Studio album by John Serry
- Released: 1956, New York City
- Recorded: 1956, New York City
- Genre: Pop, classical, instrumental
- Length: 30:14
- Label: Dot Records
- Producer: Ben Selvin

John Serry chronology
| RCA Thesaurus - RCA Victor Transcriptions (1954) | Squeeze Play (1956) | Pietro Deiro Presents the Accordion Orchestra (1960) |

Singles from Squeeze Play
- "Chicago Musette - John Serry et Son Accordéon" Released: 1958 France;

= Squeeze Play (album) =

Squeeze Play is an Ultra High Fidelity monaural phonographic album (331/3 RPM) which was released on the Dot Records label in 1956 (DLP-3024) featuring John Serry It includes an original composition by Serry, classical works, and popular music of the era.

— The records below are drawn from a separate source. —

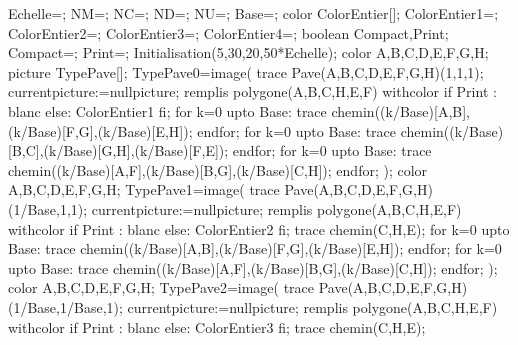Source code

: {{{    }{%
    }%
    \begin{Geometrie}[TypeTrace="Espace",CoinBG={u*(-10,-10)},CoinHD={u*(20,20)}]
      Echelle=;
      NM=\NombreMilliers;
      NC=\NombreCentaines;
      ND=\NombreDizaines;
      NU=\NombreUnites;
      Base=;
      color ColorEntier[];
      ColorEntier1=\ListeCouleurEntier[1];
      ColorEntier2=\ListeCouleurEntier[2];
      ColorEntier3=\ListeCouleurEntier[3];
      ColorEntier4=\ListeCouleurEntier[4];
      boolean Compact,Print;
      Compact=;
      Print=;
      Initialisation(5,30,20,50*Echelle);
      color A,B,C,D,E,F,G,H;
      picture TypePave[];
      TypePave0=image(
      trace Pave(A,B,C,D,E,F,G,H)(1,1,1);
      currentpicture:=nullpicture;
      remplis polygone(A,B,C,H,E,F) withcolor if Print : blanc else: ColorEntier1 fi;
      for k=0 upto Base:
      trace chemin((k/Base)[A,B],(k/Base)[F,G],(k/Base)[E,H]);
      endfor;
      for k=0 upto Base:
      trace chemin((k/Base)[B,C],(k/Base)[G,H],(k/Base)[F,E]);
      endfor;
      for k=0 upto Base:
      trace chemin((k/Base)[A,F],(k/Base)[B,G],(k/Base)[C,H]);
      endfor;
      );
      color A,B,C,D,E,F,G,H;
      TypePave1=image(
      trace Pave(A,B,C,D,E,F,G,H)(1/Base,1,1);
      currentpicture:=nullpicture;
      remplis polygone(A,B,C,H,E,F) withcolor if Print : blanc else: ColorEntier2 fi;
      trace chemin(C,H,E);
      for k=0 upto Base:
      trace chemin((k/Base)[A,B],(k/Base)[F,G],(k/Base)[E,H]);
      endfor;
      for k=0 upto Base:
      trace chemin((k/Base)[A,F],(k/Base)[B,G],(k/Base)[C,H]);
      endfor;
      );
      color A,B,C,D,E,F,G,H;
      TypePave2=image(
      trace Pave(A,B,C,D,E,F,G,H)(1/Base,1/Base,1);
      currentpicture:=nullpicture;
      remplis polygone(A,B,C,H,E,F) withcolor if Print : blanc else: ColorEntier3 fi;
      trace chemin(C,H,E);

\end{Geometrie}}}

Ben Selvin serves as the musical director/producer for the album. The works were arranged by Serry and performed with his ensemble featuring two accordions, piano, guitar, bass, drum, vibes, and marimba.

The liner notes of the album claim that

[T]he tunes that Mr. Serry has so expertly recorded are craftily arranged, superbly performed. Each tune is a small production within itself... and look at the variety of material...What Serry has done here is present the accordion as the melodic instrument that is capable of producing beautiful sounds in a legato style...Serry has placed the accent on interpretation and in doing so has come up with twelve sparkling performances that provide a delightful contrast to the much overdone virtuoso style of accordion playing.
"Squeeze Play Featuring the Dynamic Accordion of John Serry"

The album was cited in a critical review of new popular albums of 1956 in The Billboard magazine and was described as providing beautiful performances which created a soothing mood, in contrast to common entertainment. The album was also reviewed in The Cash Box magazine later that year. Serry's performances were noted for establishing a variety of musical moods with grace while also emphasizing a relaxed performance style.

In 1958 selected songs from the album were released in France by Versailles records (#90 M 1788) as Chicago Musette - John Serry et son accordéon. Dot Records also released several songs from the album in Japan as part of a compilation recording including performances of easy listening music by both the John Serry Orchestra and the Billy Vaughn Orchestra (Ballroom in Dreamland, Dot #5006).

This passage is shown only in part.